How to complete this task: Write out the entries below once more, exactly.

(Source texts of formatted documents)

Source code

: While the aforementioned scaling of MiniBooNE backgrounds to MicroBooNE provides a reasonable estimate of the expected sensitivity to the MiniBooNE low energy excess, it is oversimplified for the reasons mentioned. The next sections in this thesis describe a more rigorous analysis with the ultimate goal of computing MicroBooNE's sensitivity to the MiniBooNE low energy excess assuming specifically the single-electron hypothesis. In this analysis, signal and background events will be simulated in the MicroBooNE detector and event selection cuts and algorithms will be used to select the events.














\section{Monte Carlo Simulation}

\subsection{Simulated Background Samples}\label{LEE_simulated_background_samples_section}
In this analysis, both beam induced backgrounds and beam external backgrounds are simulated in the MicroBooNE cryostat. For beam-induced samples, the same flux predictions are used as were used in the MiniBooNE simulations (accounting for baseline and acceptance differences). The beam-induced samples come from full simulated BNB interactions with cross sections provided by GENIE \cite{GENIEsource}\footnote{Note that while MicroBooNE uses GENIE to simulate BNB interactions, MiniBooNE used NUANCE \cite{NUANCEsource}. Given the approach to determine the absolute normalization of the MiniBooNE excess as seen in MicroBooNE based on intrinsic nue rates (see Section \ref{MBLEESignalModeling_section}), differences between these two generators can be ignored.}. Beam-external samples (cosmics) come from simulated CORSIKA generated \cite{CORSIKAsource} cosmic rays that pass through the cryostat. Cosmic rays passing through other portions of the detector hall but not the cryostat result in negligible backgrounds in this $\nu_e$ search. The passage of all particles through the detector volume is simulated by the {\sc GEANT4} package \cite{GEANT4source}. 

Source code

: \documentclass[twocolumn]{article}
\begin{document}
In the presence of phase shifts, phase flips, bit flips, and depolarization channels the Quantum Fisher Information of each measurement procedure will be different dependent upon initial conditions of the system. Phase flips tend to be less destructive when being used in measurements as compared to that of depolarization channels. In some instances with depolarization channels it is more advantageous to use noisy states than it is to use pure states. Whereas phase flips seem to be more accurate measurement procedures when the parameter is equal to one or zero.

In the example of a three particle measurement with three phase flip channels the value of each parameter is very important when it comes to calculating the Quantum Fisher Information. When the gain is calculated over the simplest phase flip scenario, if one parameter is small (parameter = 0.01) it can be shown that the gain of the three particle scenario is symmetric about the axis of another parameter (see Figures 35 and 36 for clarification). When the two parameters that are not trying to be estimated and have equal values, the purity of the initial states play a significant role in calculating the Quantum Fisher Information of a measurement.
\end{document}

Answer space:
Source code

: While the aforementioned scaling of MiniBooNE backgrounds to MicroBooNE provides a reasonable estimate of the expected sensitivity to the MiniBooNE low energy excess, it is oversimplified for the reasons mentioned. The next sections in this thesis describe a more rigorous analysis with the ultimate goal of computing MicroBooNE's sensitivity to the MiniBooNE low energy excess assuming specifically the single-electron hypothesis. In this analysis, signal and background events will be simulated in the MicroBooNE detector and event selection cuts and algorithms will be used to select the events.














\section{Monte Carlo Simulation}

\subsection{Simulated Background Samples}\label{LEE_simulated_background_samples_section}
In this analysis, both beam induced backgrounds and beam external backgrounds are simulated in the MicroBooNE cryostat. For beam-induced samples, the same flux predictions are used as were used in the MiniBooNE simulations (accounting for baseline and acceptance differences). The beam-induced samples come from full simulated BNB interactions with cross sections provided by GENIE \cite{GENIEsource}\footnote{Note that while MicroBooNE uses GENIE to simulate BNB interactions, MiniBooNE used NUANCE \cite{NUANCEsource}. Given the approach to determine the absolute normalization of the MiniBooNE excess as seen in MicroBooNE based on intrinsic nue rates (see Section \ref{MBLEESignalModeling_section}), differences between these two generators can be ignored.}. Beam-external samples (cosmics) come from simulated CORSIKA generated \cite{CORSIKAsource} cosmic rays that pass through the cryostat. Cosmic rays passing through other portions of the detector hall but not the cryostat result in negligible backgrounds in this $\nu_e$ search. The passage of all particles through the detector volume is simulated by the {\sc GEANT4} package \cite{GEANT4source}. 

Source code

: \documentclass[twocolumn]{article}
\begin{document}
In the presence of phase shifts, phase flips, bit flips, and depolarization channels the Quantum Fisher Information of each measurement procedure will be different dependent upon initial conditions of the system. Phase flips tend to be less destructive when being used in measurements as compared to that of depolarization channels. In some instances with depolarization channels it is more advantageous to use noisy states than it is to use pure states. Whereas phase flips seem to be more accurate measurement procedures when the parameter is equal to one or zero.

In the example of a three particle measurement with three phase flip channels the value of each parameter is very important when it comes to calculating the Quantum Fisher Information. When the gain is calculated over the simplest phase flip scenario, if one parameter is small (parameter = 0.01) it can be shown that the gain of the three particle scenario is symmetric about the axis of another parameter (see Figures 35 and 36 for clarification). When the two parameters that are not trying to be estimated and have equal values, the purity of the initial states play a significant role in calculating the Quantum Fisher Information of a measurement.
\end{document}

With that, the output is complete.